- Republican candidate Vivek Ramaswamy's pledge to reform the Fed have provoked mixed responses online.
- Nobel-prize winning economist Paul Krugman hit out at the "tech bro" in a series of posts on X this weekend.
Entrepreneur and Republican primary candidate Vivek Ramaswamy's views on economic policy are dividing opinion across the spectrum.
The 38-year old investor-turned-politician, who aims to become the first Indian-American president, has so far modeled his approach to economic policy on predecessor Donald Trump.
His latest idea is to shake up the Federal Reserve – the institution which he believes is responsible for choking wage growth by increasing interest rates.
Ramaswamy has consistently been a vocal critic of the Fed's size and scope. In a campaign speech on August 14, he pledged to 'put the beast back in its cage' with a series of drastic reforms.
"I will reduce headcount at the U.S. Federal Reserve by >90% and limit its scope to doing exactly *one* thing: stabilize the dollar as a stable unit of measurement," he wrote in the corresponding tweet.
And in the speech, he instead pledged to peg the US dollar "against gold, silver, nickel, agriculture, and farm commodities."
Threatening to fire most of the Fed's workforce has not gone down too well with some, however.
In response, Nobel-prize winning economist Paul Krugman took aim at the Republican candidate, mocking Ramaswamy's understanding of economics.
"He probably believes that he knows what he's talking about," Krugman remarked on Sunday.
"Rich men in general, and tech bros in particular, are often under the delusion that they have deep insights into monetary economics, usually coming from what they vaguely remember from Atlas Shrugged."
Atlas Shrugged is a 1957 dystopian novel by Ayn Rand which imagines a US in which private enterprise is strangled by massive bureaucracy and burdensome regulation. It's a popular read among readers who like fiction infused with libertarianism.
In an earlier tweet, Krugman called Ramaswamy a "tech bro" and a "monetary crank". "GOP primary voters have great judgement," he wrote ironically.

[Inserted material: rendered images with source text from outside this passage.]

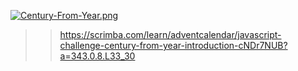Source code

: [![Century-From-Year.png](https://i.postimg.cc/C12Lfj73/Century-From-Year.png)](https://postimg.cc/LYzMcgrD)

>> https://scrimba.com/learn/adventcalendar/javascript-challenge-century-from-year-introduction-cNDr7NUB?a=343.0.8.L33_30
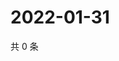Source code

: # 2022-01-31

共 0 条

<!-- BEGIN WEIBO -->
<!-- 最后更新时间 Mon Jan 31 2022 05:11:30 GMT+0800 (China Standard Time) -->

<!-- END WEIBO -->

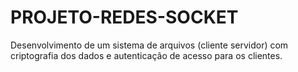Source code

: # PROJETO-REDES-SOCKET

Desenvolvimento de um sistema de arquivos (cliente servidor) com criptografia dos dados e autenticação de acesso para os clientes.
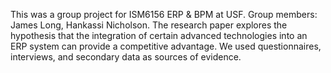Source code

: This was a group project for ISM6156 ERP & BPM at USF. Group members: James Long, Hankassi Nicholson. The research paper explores the hypothesis that the integration of certain advanced technologies into an ERP system can provide a competitive advantage. We used questionnaires, interviews, and secondary data as sources of evidence.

Ramaswamy has so far centered his campaign around conservative and anti-woke policies, such as ending affirmative action. He attacked the Fed's dual mandate for "trying to hit two targets with one arrow," but as tech writer Timothy B. Lee pointed out in the intermediary tweet between Ramaswamy and Krugman, stabilizing the dollar to various commodities now equals "five targets", not two.